Of these, 35 facilities are connected to remote monitoring systems that allow real-time tracking of oxygen purity and system performance, while 22 facilities have solarised infrastructure to ensure supply during power outages.
Ensuring access
Health Services director general Dr Charles Olaro said the focus is now shifting from concentrating oxygen plants at regional referral hospitals to ensuring access at lower-level facilities.
“More than 50 per cent of deliveries in this country happen at lower health facilities. If oxygen is only available at the referral hospital, then children arrive already damaged from hypoxaemia. Oxygen has no substitute,” Olaro said.
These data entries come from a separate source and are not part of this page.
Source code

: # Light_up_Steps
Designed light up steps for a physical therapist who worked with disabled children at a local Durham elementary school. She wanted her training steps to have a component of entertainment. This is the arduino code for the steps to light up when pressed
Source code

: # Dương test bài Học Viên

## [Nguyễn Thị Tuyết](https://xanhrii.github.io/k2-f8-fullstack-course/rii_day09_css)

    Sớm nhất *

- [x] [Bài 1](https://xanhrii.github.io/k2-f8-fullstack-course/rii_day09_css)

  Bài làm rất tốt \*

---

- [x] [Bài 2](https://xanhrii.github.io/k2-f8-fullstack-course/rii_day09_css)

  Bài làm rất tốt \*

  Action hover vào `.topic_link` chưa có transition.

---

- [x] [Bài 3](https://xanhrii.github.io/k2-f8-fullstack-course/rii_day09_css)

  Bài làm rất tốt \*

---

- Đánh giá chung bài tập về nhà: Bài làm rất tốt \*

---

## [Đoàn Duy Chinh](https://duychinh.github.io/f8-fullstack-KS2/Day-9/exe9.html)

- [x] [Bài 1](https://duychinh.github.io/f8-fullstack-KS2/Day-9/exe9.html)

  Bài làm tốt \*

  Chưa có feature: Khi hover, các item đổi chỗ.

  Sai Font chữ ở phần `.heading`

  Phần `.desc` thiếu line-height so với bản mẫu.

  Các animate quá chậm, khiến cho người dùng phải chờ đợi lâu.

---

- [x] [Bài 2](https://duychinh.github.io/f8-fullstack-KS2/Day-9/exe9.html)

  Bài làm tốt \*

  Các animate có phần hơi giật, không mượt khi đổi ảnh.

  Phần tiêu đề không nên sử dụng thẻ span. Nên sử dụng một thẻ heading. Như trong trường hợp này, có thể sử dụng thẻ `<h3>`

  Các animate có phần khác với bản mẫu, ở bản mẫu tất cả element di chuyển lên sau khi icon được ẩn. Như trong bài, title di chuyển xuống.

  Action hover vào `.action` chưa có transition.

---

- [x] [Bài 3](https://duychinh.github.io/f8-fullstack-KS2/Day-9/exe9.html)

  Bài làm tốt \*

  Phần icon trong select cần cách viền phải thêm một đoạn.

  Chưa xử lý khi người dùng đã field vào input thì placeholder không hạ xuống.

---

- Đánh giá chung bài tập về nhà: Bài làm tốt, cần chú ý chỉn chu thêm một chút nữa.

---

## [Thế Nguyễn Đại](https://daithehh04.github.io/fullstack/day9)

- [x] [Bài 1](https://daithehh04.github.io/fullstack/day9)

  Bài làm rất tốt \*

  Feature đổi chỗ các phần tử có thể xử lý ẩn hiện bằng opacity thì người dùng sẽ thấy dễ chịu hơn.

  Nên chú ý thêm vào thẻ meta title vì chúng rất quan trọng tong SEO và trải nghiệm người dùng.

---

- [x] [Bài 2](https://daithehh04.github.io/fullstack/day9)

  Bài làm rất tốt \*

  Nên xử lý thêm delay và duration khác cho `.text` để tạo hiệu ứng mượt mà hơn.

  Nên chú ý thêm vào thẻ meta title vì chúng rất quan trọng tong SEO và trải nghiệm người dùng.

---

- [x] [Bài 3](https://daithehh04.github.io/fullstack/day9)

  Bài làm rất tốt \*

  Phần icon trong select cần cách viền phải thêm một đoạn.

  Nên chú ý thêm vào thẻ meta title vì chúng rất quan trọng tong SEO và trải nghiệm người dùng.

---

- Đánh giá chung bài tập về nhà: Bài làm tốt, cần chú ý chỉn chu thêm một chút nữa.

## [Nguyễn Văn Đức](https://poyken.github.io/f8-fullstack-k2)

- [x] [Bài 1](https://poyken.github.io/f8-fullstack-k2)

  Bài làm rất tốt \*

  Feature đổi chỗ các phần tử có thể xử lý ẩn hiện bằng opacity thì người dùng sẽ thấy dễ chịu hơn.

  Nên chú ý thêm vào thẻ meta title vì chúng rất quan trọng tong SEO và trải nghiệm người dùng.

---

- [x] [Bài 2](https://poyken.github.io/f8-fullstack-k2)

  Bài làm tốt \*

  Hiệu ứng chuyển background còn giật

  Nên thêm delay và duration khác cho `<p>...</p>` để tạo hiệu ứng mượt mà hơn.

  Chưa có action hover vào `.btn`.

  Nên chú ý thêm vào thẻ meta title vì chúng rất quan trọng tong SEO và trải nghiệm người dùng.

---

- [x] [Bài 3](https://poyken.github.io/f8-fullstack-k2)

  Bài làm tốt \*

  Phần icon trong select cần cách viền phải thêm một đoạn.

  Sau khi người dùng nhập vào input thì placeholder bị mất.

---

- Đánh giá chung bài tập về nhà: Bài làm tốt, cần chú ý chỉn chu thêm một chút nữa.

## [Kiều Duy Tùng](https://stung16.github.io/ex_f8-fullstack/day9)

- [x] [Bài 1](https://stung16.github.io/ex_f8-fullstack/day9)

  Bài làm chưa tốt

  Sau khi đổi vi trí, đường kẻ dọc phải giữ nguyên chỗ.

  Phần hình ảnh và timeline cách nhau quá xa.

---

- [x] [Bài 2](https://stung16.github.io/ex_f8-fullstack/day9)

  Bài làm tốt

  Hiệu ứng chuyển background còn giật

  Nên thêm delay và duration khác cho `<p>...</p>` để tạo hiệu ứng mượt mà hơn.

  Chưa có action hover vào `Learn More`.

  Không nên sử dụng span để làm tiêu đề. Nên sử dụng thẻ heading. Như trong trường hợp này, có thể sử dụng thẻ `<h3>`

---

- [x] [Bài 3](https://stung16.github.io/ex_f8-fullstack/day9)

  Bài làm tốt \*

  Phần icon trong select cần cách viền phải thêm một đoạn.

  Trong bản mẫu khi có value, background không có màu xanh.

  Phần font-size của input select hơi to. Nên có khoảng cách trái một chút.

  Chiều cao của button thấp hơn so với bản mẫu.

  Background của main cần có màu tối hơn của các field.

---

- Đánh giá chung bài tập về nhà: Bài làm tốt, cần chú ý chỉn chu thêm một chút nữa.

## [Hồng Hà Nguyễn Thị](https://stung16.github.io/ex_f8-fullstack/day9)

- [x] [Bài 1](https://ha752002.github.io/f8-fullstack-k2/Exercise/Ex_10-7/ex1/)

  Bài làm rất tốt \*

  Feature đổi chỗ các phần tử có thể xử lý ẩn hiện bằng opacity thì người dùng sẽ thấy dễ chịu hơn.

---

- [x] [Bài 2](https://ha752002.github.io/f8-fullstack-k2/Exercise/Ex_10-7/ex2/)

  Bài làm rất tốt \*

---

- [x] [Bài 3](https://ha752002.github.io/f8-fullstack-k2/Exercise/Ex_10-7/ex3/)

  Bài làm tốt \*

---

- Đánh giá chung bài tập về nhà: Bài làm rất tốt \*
Under the current system, many lower facilities depend on transporting cylinders to and from regional referral hospitals that host oxygen plants. This process is costly, slow and often unreliable. Even when cylinders are available, delivery equipment may be missing or non-functional, according to the health ministry.
The pilot model being implemented with FREO2 produces oxygen on-site and pipes it directly into neonatal care units. This allows health workers to immediately administer oxygen to babies born with breathing complications, without waiting for referrals.
“What we have piloted so far has demonstrated very good results in neonatal units. We are seeing better survival of children who could easily have been lost due to hypoxaemia," Bahatungire said.
Olaro recalled Uganda’s struggles during COVID-19 when oxygen demand surged dramatically, with some patients requiring up to 20 litres per minute.
“At that time, we were not even measuring properly. You only gave oxygen when someone was gasping. Now we understand that the entry point to oxygen management is measurement in pulse oximetry,” he said.
Under the National Oxygen Scale-Up Plan launched in 2024, the Government has prioritised strengthening hypoxaemia diagnosis and oxygen utilisation.
According to Dr Miriam Ajambo, the head of the Oxygen subcommittee Secretariat at the health ministry, most Health Centre IVs now have handheld pulse oximeters, and the ministry aims to extend coverage to Health Centre IIIs as lower units are upgraded.
She noted that Uganda is also recruiting biomedical engineers to support plant maintenance and working to integrate oxygen indicators into national health data systems to track coverage and performance.
FREO2 Foundation CEO Máire Ruane said Uganda has treated about 20,000 children under the programme, making it a centre of excellence for innovation globally.
Globally, an estimated 1.6 million child deaths are linked to a lack of oxygen access, with 80 per cent occurring in low-resource and peripheral settings like Uganda.
“If we can get oxygen into children’s lungs at the right time without waiting for referral, we can save at least 30 per cent of those lives,” Ruane said.
Olaro said the next step is to finalise an investment case and secure dedicated budget lines to ensure sustainability at facilities where most mothers and newborns first seek care.